WORK INSTRUCTION:
Each line from the one holding "< 1$, by the" to the last line below must be written out exactly, with no other output.

EXERCISE MATERIALS:
##############################

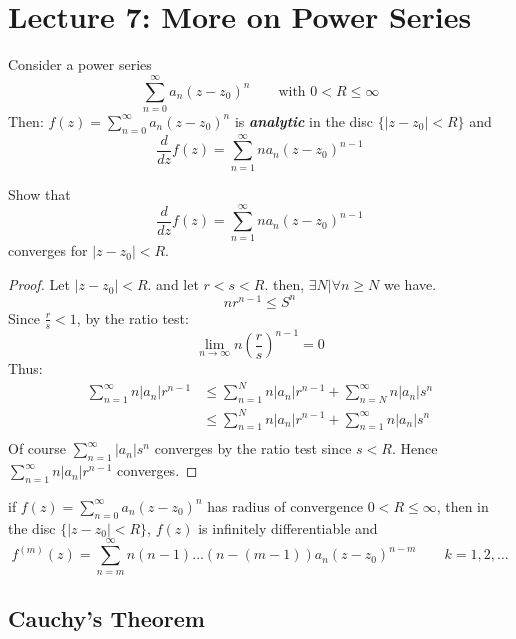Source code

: \chapter{Lecture 7: More on Power Series}

\begin{theorem}
    Consider a power series
    $$ \sum_{n=0}^{\infty} a_n (z-z_0)^n \qquad \text{with } 0 < R \leq \infty $$
    Then: $f(z) = \sum_{n=0}^{\infty} a_n (z-z_0)^n$ is \textbf{\textit{analytic}} in the disc $\{|z-z_0| < R\}$ and
    $$\frac{d }{dz} f(z)= \sum_{n=1}^{\infty} n a_n (z-z_0)^{n-1} $$
\end{theorem}

\begin{example}
    Show that
    $$\frac{d }{dz} f(z)= \sum_{n=1}^{\infty} n a_n (z-z_0)^{n-1} $$
    converges for $|z-z_0| < R$.

    \begin{proof}
        Let $|z-z_0| < R$. and let $r < s < R$. then, $\exists N | \forall n \geq N$ we have.
        $$nr^{n -1} \leq S^n$$
        Since $\frac{r}{s} < 1$, by the ratio test:
        $$\lim_{n \to \infty} n(\frac{r}{s})^{n-1} = 0$$
        Thus:
        \begin{align*}
            \sum_{n  = 1}^{\infty} n|a_n|r^{n - 1} & \leq \sum_{n = 1}^{N} n|a_n|r^{n - 1} + \sum_{n = N}^{\infty} n|a_n|s^{n} \\
                                                   & \leq \sum_{n = 1}^{N} n|a_n|r^{n - 1} + \sum_{n = 1}^{\infty} n|a_n|s^{n} \\
        \end{align*}
        Of course $\sum_{n = 1}^{\infty} |a_n|s^{n}$ converges by the ratio test since $s < R$. Hence $\sum_{n = 1}^{\infty} n|a_n|r^{n - 1}$ converges.
    \end{proof}
\end{example}

\begin{theorem}
    if $f(z) = \sum_{n=0}^{\infty} a_n (z-z_0)^n$ has radius of convergence $0 < R \leq \infty$, then in the disc $\{|z-z_0| < R\}$, $f(z)$ is infinitely differentiable and
    $$f^{(m)}(z) = \sum_{n=m}^{\infty} n(n-1)\ldots(n-(m-1)) a_n (z-z_0)^{n-m} \qquad k = 1, 2, \ldots $$
\end{theorem}

\section{Cauchy's Theorem}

##############################

THE COMPLETED TASK:
        Since $\frac{r}{s} < 1$, by the ratio test:
        $$\lim_{n \to \infty} n(\frac{r}{s})^{n-1} = 0$$
        Thus:
        \begin{align*}
            \sum_{n  = 1}^{\infty} n|a_n|r^{n - 1} & \leq \sum_{n = 1}^{N} n|a_n|r^{n - 1} + \sum_{n = N}^{\infty} n|a_n|s^{n} \\
                                                   & \leq \sum_{n = 1}^{N} n|a_n|r^{n - 1} + \sum_{n = 1}^{\infty} n|a_n|s^{n} \\
        \end{align*}
        Of course $\sum_{n = 1}^{\infty} |a_n|s^{n}$ converges by the ratio test since $s < R$. Hence $\sum_{n = 1}^{\infty} n|a_n|r^{n - 1}$ converges.
    \end{proof}
\end{example}

\begin{theorem}
    if $f(z) = \sum_{n=0}^{\infty} a_n (z-z_0)^n$ has radius of convergence $0 < R \leq \infty$, then in the disc $\{|z-z_0| < R\}$, $f(z)$ is infinitely differentiable and
    $$f^{(m)}(z) = \sum_{n=m}^{\infty} n(n-1)\ldots(n-(m-1)) a_n (z-z_0)^{n-m} \qquad k = 1, 2, \ldots $$
\end{theorem}

\section{Cauchy's Theorem}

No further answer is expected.